These are chat archives for elemental/chat

29th
Nov 2016
Ryan H. Lewis
@rhl-
Nov 29 2016 03:09
i've reverted the changes to fix the copr builds. I'm trying to reconcile having one spec file for builds off master and builds off release
github doesn't have consistent archive names
there are different ways to skin the cat, not sure yet of any that are reasonable
i dont want to maintain two spec files..
Ryan H. Lewis
@rhl-
Nov 29 2016 03:27
looking into Elemental on PPC now.
Jack Poulson
@poulson
Nov 29 2016 03:45
I honestly haven't spent the time to look into the COPR builds yet
trying to focus on getting http://libelemental.org/documentation/dev/tour.html and the underlying code in order
Ryan H. Lewis
@rhl-
Nov 29 2016 04:02
@poulson no i just fixed them :)
I am now looking into fixing up the package some more so that I can build the releases/master using the same file
Jack Poulson
@poulson
Nov 29 2016 04:09
ah, nice
Ryan H. Lewis
@rhl-
Nov 29 2016 04:11
i do need to look into why the PPC builds fail
Ryan H. Lewis
@rhl-
Nov 29 2016 05:20
@poulson is it possible that the PPC failures are due to a missing operator<< for MPC/MPFR types ? https://copr-be.cloud.fedoraproject.org/results/rhl/elemental/fedora-rawhide-ppc64le/00482253-elemental/build.log.gz
Ryan H. Lewis
@rhl-
Nov 29 2016 05:25
where does EL_HAVE_MPC get defined
yeah, something is screwy here
-- GMP version .. found in /usr/include, but at least version 6.0.0 is required
-- Could NOT find GMP (missing: GMP_VERSION_OK) (Required is at least version "6.0.0")

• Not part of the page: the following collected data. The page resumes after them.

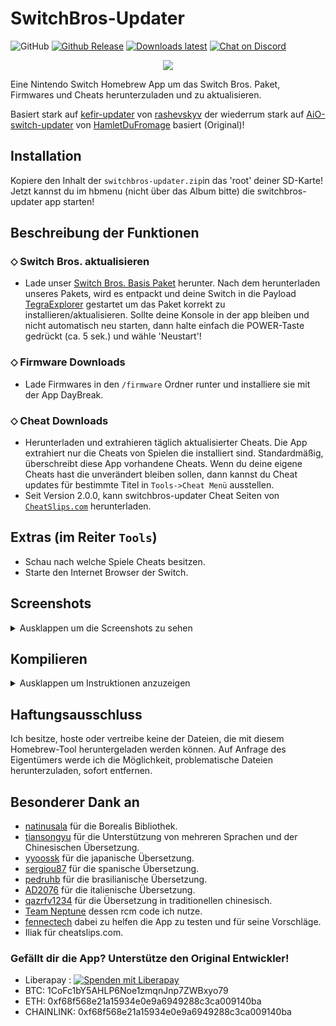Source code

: # SwitchBros-Updater
<img alt="GitHub" src="https://img.shields.io/github/license/Switch-Bros/switchbros-updater?label=Lizenz&style=plastic"> [![Github Release](https://img.shields.io/github/v/release/Switch-Bros/switchbros-updater?label=Aktuelle%20Version&style=plastic)](https://github.com/Switch-Bros/switchbros-updater) [![Downloads latest](https://img.shields.io/github/downloads/Switch-Bros/switchbros-updater/total?label=Alle%20Downloads&style=plastic)](https://github.com/Switch-Bros/switchbros-updater/releases/tag/2.21.4-SB) [![Chat on Discord](https://img.shields.io/discord/322458533880659969?label=SB%20Discord&style=plastic)](https://discord.com/invite/switchbros)

<p align="center">
<img src = "https://i.imgur.com/R2NRQ1g.jpg"\><br>
</p>

Eine Nintendo Switch Homebrew App um das Switch Bros. Paket, Firmwares und Cheats herunterzuladen und zu aktualisieren.

Basiert stark auf [kefir-updater](https://github.com/rashevskyv/kefir-updater) von [rashevskyv](https://github.com/rashevskyv) der wiederrum stark auf [AiO-switch-updater](https://github.com/HamletDuFromage/aio-switch-updater) von [HamletDuFromage](https://github.com/HamletDuFromage) basiert (Original)!

## Installation
Kopiere den Inhalt der `switchbros-updater.zip`in das 'root' deiner SD-Karte!
Jetzt kannst du im hbmenu (nicht über das Album bitte) die switchbros-updater app starten! 

## Beschreibung der Funktionen
### ⬦ Switch Bros. aktualisieren
- Lade unser [Switch Bros. Basis Paket](https://github.com/Switch-Bros/Switch-Bros.-Pack/releases/tag/1.1.0) herunter. Nach dem herunterladen unseres Pakets, wird es entpackt und deine Switch in die Payload [TegraExplorer](https://github.com/suchmememanyskill/TegraExplorer/releases/) gestartet um das Paket korrekt zu installieren/aktualisieren.
Sollte deine Konsole in der app bleiben und nicht automatisch neu starten, dann halte einfach die POWER-Taste gedrückt (ca. 5 sek.) und wähle 'Neustart'!

### ⬦ Firmware Downloads
- Lade Firmwares in den `/firmware` Ordner runter und installiere sie mit der App DayBreak.

### ⬦ Cheat Downloads
- Herunterladen und extrahieren täglich aktualisierter Cheats. Die App extrahiert nur die Cheats von Spielen die installiert sind. Standardmäßig, überschreibt diese App vorhandene Cheats. Wenn du deine eigene Cheats hast die unverändert bleiben sollen, dann kannst du Cheat updates für bestimmte Titel in `Tools->Cheat Menü` ausstellen.
- Seit Version 2.0.0, kann switchbros-updater Cheat Seiten von  [`CheatSlips.com`](https://www.cheatslips.com/) herunterladen. 

## Extras (im Reiter `Tools`)
- Schau nach welche Spiele Cheats besitzen.
- Starte den Internet Browser der Switch.

## Screenshots
<details><summary>Ausklappen um die Screenshots zu sehen</summary>
  
![1](https://user-images.githubusercontent.com/13203024/209908913-be40876e-dbfd-4719-9341-880128932374.jpg)
![2](https://user-images.githubusercontent.com/13203024/209908959-937e87c9-7f2f-40ad-b7c6-78e4ef7b9afc.jpg)
![3](https://user-images.githubusercontent.com/13203024/209908962-de5b431f-6cc8-46da-a35a-d1b1c4f52b35.jpg)
![4](https://user-images.githubusercontent.com/13203024/209908967-599ef915-6f67-4895-a418-d4240ae1a3e7.jpg)
![5](https://user-images.githubusercontent.com/13203024/209908975-091ef5b5-43f3-403d-afc4-5ad0090b2e00.jpg)
![6](https://user-images.githubusercontent.com/13203024/209908978-41e2c7ad-53ba-4449-8d40-c8e143d8d23f.jpg)

</details>

## Kompilieren

<details><summary>Ausklappen um Instruktionen anzuzeigen</summary>

Du musst devkitPro und devkitARM installiert haben um dieses Projekt zu kompilieren.

Installiere die benötigten Zusatzmodule:
```bash
$ sudo (dkp-)pacman -Sy
```
```bash
$ sudo (dkp-)pacman -S  switch-glfw \
                        switch-curl \
                        switch-glad \
                        switch-glm \
                        switch-mbedtls \
                        switch-zlib
```
Use [`switch-ex-curl`](https://github.com/eXhumer/switch-ex-curl) instead of `switch-curl` to use this app with an invalid SSL certificate.

Use portlibs and build with libnx provided in this repository

Repository klonen
```bash
$ git clone --recursive https://github.com/Switch-Bros/TegraExplorer
$ git clone --recursive https://github.com/Switch-Bros/switchbros-updater
$ cd switchbros-updater
```

Kompilieren 
```bash
$ export DEVKITPRO=/opt/devkitpro
$ export DEVKITARM=/opt/devkitpro/devkitARM
$ export DEVKITPPC=/opt/devkitpro/devkitPPC

$ cd sbu-forwarder
$ make -j
$ cd ..
$ make -j
```

</details>

## Haftungsausschluss
Ich besitze, hoste oder vertreibe keine der Dateien, die mit diesem Homebrew-Tool heruntergeladen werden können. Auf Anfrage des Eigentümers werde ich die Möglichkeit, problematische Dateien herunterzuladen, sofort entfernen.

## Besonderer Dank an
- [natinusala](https://github.com/natinusala) für die Borealis Bibliothek.
- [tiansongyu](https://github.com/tiansongyu) für die Unterstützung von mehreren Sprachen und der Chinesischen Übersetzung.
- [yyoossk](https://github.com/yyoossk) für die japanische Übersetzung.
- [sergiou87](https://github.com/sergiou87) für die spanische Übersetzung.
- [pedruhb](https://github.com/pedruhb) für die brasilianische Übersetzung.
- [AD2076](https://github.com/AD2076) für die italienische Übersetzung.
- [qazrfv1234](https://github.com/qazrfv1234) für die Übersetzung in traditionellen chinesisch.
- [Team Neptune](https://github.com/Team-Neptune) dessen rcm code ich nutze.
- [fennectech](https://github.com/fennectech) dabei zu helfen die App zu testen und für seine Vorschläge.
- Iliak für cheatslips.com.

### Gefällt dir die App? Unterstütze den Original Entwickler!
- Liberapay : <a href="https://liberapay.com/HamletDuFromage/donate"><img alt="Spenden mit Liberapay" src="https://liberapay.com/assets/widgets/donate.svg"></a>
- BTC: 1CoFc1bY5AHLP6Noe1zmqnJnp7ZWBxyo79
- ETH: 0xf68f568e21a15934e0e9a6949288c3ca009140ba
- CHAINLINK: 0xf68f568e21a15934e0e9a6949288c3ca009140ba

DEBUG util.py:421: gmp-c++ ppc64le 1:6.1.1-1.fc25 fedora 30 k
DEBUG util.py:421: gmp-devel ppc64le 1:6.1.1-1.fc25 fedora 185 k
that was what was installed
version 6.1.1
Ryan H. Lewis
@rhl-
Nov 29 2016 05:36
it looks like the headers no longer contain the version strings like you think they do
the version numbers are now defined in #included files which are architecture specific
Ryan H. Lewis
@rhl-
Nov 29 2016 05:53
i think you can use: gcc -dM -E /usr/include/gmp.h | grep __GNU_MP_VERSION to get the versions properly
but, im not sure how to do this in cmake atm
[rhl@a1467cb589ed build]$ gcc -dM -E /usr/include/gmp.h | grep __GNU_MP_VERSION | grep -v RELEASE
#define __GNU_MP_VERSION_PATCHLEVEL 1
#define __GNU_MP_VERSION_MINOR 1
#define __GNU_MP_VERSION 6
Ryan H. Lewis
@rhl-
Nov 29 2016 06:11
-  file(READ "${GMP_INCLUDES}/gmp.h" _gmp_version_header)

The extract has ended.